I've got a working title: New Cloth from Old. In it, I'm going to explore different ways to use scrap fabric, considering it an important design element rather than something to use up.

Over the years, primarily because of my work on Teach Yourself Visually Quilting, I've accumulated a lot of odd blocks or partially-done pieces. Like the three-strip piece in the center of this block.

These three pieces were part of a photo shoot in that book for a small quilt featured in the strip-piecing segment. The pattern in that book is called Rail Fence and it visually zigzags over the surface of the quilt in a regular way.

Now this leftover bit of fabric from a long-ago photo shoot is now the center of another block. This one is called Courthouse Steps, the most important variation of the Log Cabin pattern and one of my favorite blocks. It is so versatile.

There are 24 of these blocks to match the 24 blocks I made previously that used scrap as a frame around a solid green center. I put a picture of one of those at the bottom of this post.

Now here's the design challenge. I have 48 blocks all together. I need to keep three for the step-by-step panels that will become part of my workshop teaching kit. That leaves 45. I want to demonstrate different ways that the same blocks can be used in a quilt. I plan to use nine blocks (the Nine Patch being the most ubiquitous pattern in all of quilting) in each quilt.

Five ways to use scrap blocks in a quilt.

And away we go!

Saturday, December 11, 2010

An Accumulation of Details

From a certain perspective, you could almost believe that this picture was taken on a cruise among the glaciers in Alaska.

But it's actually a congregation of thousands upon thousands of minute ice crystals that formed upstream in the White River, floated down to our position on the water then joined with a bunch of neighbors to form what appears to be a sheet of solid ice.

But it's not, at least not today.

When we first moved here, we were ice novices. My hometown growing up had lots of ponds, lakes, marshes, and some mountain streams. But no rivers. So my experience of ice is the formation of sheets that get progressively thicker as winter progresses then thin out as March approaches.

You would think that water is water and ice formation would be the same but living here has convinced me that water is truly the most magical of all beings. And yes, life on a river will convince you that H2O is very much alive.

Ice forms in two ways here. There's the coagulation along the shore or around objects—stones, trees—in the stream. But most of it starts as the ice crystals I described above. And this doesn't happen just because it's cold. It happens more on cloudy days than sunny. It can be too cold to form ice. As the days go by, these "slushies," as we call them, get caught in currents and spin into free floating discs that grow until they fill up whatever nook or cranny they find themselves in. Then they stop spinning and settle into bumpy ice that increases with the passing of winter.
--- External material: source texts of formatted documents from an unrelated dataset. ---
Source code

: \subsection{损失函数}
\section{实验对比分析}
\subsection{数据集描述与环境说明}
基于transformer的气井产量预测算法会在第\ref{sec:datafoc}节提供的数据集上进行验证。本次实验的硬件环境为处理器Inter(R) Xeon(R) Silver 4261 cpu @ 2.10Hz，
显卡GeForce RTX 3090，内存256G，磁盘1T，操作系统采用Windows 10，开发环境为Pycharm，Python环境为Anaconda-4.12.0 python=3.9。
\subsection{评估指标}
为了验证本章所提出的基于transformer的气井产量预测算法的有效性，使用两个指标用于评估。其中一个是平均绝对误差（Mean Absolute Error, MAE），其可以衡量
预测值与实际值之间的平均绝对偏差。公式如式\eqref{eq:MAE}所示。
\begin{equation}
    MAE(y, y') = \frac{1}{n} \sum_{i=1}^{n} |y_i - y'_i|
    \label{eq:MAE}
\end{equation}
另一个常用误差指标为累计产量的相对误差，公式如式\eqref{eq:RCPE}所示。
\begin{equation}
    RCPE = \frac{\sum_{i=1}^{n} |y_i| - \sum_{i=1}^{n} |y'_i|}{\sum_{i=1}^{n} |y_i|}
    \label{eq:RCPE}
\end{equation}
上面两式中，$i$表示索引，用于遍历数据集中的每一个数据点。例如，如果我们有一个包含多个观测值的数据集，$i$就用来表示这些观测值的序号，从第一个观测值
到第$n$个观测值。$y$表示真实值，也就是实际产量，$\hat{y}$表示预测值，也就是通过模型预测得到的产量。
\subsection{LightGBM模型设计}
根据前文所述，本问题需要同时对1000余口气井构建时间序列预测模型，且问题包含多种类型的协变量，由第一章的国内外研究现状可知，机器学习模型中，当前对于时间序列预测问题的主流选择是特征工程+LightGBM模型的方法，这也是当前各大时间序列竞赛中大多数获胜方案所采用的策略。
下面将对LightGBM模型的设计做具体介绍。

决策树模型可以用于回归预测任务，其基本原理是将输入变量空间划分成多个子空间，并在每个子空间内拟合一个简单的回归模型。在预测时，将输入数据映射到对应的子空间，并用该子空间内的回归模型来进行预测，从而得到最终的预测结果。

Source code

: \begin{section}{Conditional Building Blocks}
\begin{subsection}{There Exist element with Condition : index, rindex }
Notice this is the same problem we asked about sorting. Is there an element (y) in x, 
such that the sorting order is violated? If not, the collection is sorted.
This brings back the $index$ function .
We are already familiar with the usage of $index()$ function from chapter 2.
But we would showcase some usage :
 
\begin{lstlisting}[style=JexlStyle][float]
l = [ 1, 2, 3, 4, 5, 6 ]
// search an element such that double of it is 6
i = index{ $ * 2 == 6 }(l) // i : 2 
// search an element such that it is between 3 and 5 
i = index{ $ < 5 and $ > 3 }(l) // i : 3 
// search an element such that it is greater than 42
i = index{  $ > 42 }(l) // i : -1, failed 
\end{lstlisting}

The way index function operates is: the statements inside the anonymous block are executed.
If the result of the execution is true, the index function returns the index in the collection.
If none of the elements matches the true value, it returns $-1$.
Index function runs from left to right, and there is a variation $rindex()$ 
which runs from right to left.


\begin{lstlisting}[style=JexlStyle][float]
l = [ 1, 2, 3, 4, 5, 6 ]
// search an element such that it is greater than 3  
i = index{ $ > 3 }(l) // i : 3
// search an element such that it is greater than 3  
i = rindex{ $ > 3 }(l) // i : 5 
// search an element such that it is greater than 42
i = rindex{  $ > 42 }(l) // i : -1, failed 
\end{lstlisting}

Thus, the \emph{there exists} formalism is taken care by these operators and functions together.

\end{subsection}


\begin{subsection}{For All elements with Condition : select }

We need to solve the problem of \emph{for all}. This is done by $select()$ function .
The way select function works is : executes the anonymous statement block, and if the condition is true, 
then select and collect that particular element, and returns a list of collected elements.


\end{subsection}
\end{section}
This stuff, if there's enough of it, hisses as it floats downstream. This is particularly noticeable at the end of winter when the ice breaks up into massive chunks for ice out. As you walk by, the chunks clunk and thump against one another while the slush hisses among them.

And it all begins with tiny ice crystals, just like all change. We often fall into the lazy habit of believing that change has to be massive to be effective. But change is the slow accumulation of one detail laid on another.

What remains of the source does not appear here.